**To do**
From the records that follow, give the number of lines that include the word "cycle", with no further words.

Data entries
_ _ _ _

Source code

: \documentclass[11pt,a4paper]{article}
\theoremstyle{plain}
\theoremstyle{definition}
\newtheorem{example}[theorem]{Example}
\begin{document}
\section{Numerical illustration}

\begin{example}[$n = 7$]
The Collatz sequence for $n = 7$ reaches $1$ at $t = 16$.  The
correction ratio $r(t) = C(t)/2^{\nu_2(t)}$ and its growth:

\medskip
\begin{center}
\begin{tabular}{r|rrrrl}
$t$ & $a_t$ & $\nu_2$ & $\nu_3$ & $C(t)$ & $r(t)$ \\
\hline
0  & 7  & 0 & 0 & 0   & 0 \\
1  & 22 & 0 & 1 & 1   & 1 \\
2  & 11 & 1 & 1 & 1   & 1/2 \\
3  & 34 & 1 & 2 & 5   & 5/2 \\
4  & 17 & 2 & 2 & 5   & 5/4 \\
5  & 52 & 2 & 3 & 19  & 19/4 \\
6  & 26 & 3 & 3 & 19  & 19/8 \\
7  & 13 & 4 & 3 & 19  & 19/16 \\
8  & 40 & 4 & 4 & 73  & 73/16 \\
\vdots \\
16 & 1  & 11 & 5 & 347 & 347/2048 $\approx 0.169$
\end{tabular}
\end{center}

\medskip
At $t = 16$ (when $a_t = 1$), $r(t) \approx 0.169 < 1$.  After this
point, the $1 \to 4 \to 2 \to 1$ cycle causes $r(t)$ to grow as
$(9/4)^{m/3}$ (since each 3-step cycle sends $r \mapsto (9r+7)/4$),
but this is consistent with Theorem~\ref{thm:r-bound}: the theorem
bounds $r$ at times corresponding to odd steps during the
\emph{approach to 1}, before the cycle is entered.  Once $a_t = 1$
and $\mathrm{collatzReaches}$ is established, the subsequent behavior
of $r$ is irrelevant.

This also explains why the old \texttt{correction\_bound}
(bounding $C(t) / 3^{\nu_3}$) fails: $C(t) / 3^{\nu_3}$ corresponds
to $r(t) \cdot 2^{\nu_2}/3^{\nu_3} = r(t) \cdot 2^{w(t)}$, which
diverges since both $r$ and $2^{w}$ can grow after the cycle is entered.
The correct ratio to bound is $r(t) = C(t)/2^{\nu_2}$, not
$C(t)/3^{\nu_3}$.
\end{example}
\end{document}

_ _ _ _

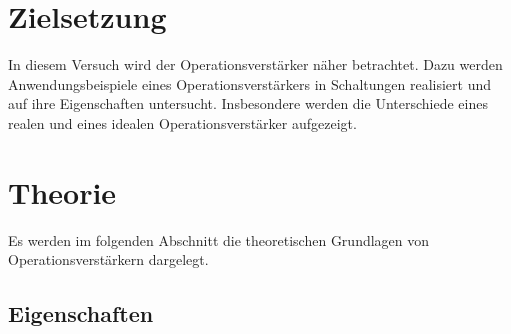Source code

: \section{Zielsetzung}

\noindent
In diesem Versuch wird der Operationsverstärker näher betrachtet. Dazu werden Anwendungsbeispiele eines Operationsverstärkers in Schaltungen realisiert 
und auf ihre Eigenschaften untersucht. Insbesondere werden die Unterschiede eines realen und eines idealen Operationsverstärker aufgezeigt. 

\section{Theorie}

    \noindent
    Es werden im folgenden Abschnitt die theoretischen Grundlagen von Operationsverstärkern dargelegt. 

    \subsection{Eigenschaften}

_ _ _ _

**Response area**
4